95% confidence interval for the hourly wage: $41.60 to $41.85
$30/hr is NOT within the 95% confidence interval.


# Challenge 2
This is a placeholder to make the AI corrector be able to find the correct exercise for feedback

# Challenge 3 - Constructing Confidence Intervals

We will test whether the hourly wage of all hourly workers is significantly different from $30/hr.

In the cell below, we will construct a 95% confidence interval for the mean hourly wage of all hourly workers. Is $30/hr within that interval?

The confidence interval is computed in SciPy using the `t.interval` function. You can read more about this function [here](https://docs.scipy.org/doc/scipy-0.14.0/reference/generated/scipy.stats.t.html).
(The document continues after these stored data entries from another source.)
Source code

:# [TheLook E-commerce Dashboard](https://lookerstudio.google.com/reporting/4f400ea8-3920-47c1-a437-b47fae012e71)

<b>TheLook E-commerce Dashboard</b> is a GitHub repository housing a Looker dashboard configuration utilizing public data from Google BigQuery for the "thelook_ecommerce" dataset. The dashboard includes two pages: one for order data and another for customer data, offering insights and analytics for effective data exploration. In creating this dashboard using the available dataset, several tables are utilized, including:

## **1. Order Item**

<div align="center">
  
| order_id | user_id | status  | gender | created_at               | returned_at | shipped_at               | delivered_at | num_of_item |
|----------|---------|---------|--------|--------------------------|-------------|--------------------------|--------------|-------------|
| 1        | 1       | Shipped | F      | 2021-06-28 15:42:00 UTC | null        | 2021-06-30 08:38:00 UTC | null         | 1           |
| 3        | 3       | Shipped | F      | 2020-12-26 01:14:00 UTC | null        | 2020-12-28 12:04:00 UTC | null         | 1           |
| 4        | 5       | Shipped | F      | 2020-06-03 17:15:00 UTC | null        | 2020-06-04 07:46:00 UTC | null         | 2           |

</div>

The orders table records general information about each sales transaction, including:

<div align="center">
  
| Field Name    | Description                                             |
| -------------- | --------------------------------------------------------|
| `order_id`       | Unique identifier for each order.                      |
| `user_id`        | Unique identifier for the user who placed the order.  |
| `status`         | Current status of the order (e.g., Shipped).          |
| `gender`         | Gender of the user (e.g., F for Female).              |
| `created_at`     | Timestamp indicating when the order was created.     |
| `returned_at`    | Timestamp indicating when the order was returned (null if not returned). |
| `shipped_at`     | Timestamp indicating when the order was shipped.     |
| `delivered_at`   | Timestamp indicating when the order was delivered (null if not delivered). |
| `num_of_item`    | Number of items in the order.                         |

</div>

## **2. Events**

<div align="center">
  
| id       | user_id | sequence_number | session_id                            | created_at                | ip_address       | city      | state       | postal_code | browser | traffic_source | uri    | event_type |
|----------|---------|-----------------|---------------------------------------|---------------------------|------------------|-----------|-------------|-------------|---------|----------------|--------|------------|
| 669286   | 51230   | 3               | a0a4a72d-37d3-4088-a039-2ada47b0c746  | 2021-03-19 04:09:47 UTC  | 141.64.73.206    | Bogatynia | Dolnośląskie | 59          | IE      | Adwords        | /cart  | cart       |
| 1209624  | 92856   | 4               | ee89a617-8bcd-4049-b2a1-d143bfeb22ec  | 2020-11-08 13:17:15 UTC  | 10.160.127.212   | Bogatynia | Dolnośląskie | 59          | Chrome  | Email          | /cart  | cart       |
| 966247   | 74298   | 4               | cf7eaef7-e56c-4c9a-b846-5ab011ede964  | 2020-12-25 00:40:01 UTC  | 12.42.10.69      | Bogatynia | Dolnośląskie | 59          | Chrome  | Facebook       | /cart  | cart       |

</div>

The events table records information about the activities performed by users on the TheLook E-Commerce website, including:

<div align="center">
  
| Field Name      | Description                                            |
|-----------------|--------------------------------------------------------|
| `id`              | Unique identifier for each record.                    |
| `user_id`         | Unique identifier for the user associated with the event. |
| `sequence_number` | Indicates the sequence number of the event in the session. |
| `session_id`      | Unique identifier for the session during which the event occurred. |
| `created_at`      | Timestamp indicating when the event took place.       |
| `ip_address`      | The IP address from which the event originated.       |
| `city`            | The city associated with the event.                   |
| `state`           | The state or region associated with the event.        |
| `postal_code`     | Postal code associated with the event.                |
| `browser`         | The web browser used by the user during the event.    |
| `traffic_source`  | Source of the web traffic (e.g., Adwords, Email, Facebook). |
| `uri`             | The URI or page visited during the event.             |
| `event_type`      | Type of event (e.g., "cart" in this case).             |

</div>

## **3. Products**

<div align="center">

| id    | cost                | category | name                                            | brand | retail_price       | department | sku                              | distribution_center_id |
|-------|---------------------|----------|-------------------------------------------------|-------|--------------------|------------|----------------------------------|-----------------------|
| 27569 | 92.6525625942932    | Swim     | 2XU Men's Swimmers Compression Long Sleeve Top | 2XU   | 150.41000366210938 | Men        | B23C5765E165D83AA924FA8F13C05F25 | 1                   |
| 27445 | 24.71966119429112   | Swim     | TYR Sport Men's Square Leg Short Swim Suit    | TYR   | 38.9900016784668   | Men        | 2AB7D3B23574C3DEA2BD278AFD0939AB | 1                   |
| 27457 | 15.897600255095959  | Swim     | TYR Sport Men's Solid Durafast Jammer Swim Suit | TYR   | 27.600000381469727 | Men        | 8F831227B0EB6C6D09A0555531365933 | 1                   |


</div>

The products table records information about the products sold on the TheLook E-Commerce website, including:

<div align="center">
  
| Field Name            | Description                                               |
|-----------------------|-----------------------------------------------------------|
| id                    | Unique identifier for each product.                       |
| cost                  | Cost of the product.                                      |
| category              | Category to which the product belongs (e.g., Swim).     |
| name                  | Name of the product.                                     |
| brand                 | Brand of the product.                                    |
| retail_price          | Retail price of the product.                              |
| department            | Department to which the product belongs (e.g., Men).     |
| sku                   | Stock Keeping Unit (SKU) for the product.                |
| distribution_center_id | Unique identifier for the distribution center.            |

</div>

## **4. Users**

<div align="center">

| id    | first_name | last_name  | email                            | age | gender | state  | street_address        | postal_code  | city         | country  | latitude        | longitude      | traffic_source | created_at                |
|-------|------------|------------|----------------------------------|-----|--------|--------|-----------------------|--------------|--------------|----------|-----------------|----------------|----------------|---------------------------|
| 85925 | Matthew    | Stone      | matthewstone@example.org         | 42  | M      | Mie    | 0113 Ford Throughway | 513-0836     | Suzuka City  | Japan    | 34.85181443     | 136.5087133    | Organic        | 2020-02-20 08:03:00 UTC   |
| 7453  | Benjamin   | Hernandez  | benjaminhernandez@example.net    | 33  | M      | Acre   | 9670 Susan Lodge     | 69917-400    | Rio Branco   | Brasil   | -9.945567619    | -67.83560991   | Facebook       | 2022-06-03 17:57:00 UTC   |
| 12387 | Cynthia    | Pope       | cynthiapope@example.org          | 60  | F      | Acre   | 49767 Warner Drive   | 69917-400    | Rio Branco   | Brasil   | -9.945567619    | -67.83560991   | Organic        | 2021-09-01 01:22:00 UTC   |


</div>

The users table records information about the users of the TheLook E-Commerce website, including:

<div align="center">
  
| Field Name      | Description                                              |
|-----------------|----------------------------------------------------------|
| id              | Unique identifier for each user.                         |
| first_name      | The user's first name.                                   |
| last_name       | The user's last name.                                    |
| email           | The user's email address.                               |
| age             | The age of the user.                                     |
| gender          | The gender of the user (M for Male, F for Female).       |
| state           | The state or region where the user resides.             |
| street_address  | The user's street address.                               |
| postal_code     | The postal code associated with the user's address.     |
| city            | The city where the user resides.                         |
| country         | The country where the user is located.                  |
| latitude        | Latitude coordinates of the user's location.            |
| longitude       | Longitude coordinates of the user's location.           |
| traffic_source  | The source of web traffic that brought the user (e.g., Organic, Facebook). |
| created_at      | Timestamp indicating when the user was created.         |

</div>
To compute the confidence interval of the hourly wage, use the 0.95 for the confidence level, number of rows - 1 for degrees of freedom, the mean of the sample for the location parameter and the standard error for the scale. The standard error can be computed using [this](https://docs.scipy.org/doc/scipy/reference/generated/scipy.stats.sem.html) function in SciPy.

In [9]:
sample_100 = hourly_wages.sample(100, random_state=42)

mean_100 = np.mean(sample_100)
std_100 = np.std(sample_100, ddof=1)
n_100 = len(sample_100)
se_100 = std_100 / np.sqrt(n_100)

interval_100 = stats.t.interval(confidence, df=n_100-1, loc=mean_100, scale=se_100)

print(f"95% confidence interval for the sample of 100: ${interval_100[0]:.2f} to ${interval_100[1]:.2f}")

if 30 >= interval_100[0] and 30 <= interval_100[1]:
    print("$30/hr is within the 95% confidence interval of the sample.")
else:
    print("$30/hr is NOT within the 95% confidence interval of the sample.")

95% confidence interval for the sample of 100: $37.78 to $41.38
$30/hr is NOT within the 95% confidence interval of the sample.


This is fine if we have thousands of worker data. But what if we have only 100 workers data?

Sample 100 workers and re-construct the 95% confidence interval. Is the interval wider of narrower? And why?
Do you still encapsulate the $30/hr mark in this case?

In [10]:
### Reflection
# The confidence interval based on a sample of 100 workers is **wider** than the interval calculated using the full dataset. This happens because the sample size is smaller, which increases the standard error and uncertainty in estimating the true mean.
# As a result, confidence intervals from small samples tend to be less precise and have wider ranges. Whether $30/hr is within this interval depends on the random sample taken — sometimes it will be, sometimes not. In our case, we can see whether $30/hr falls within this interval by checking the printed result above.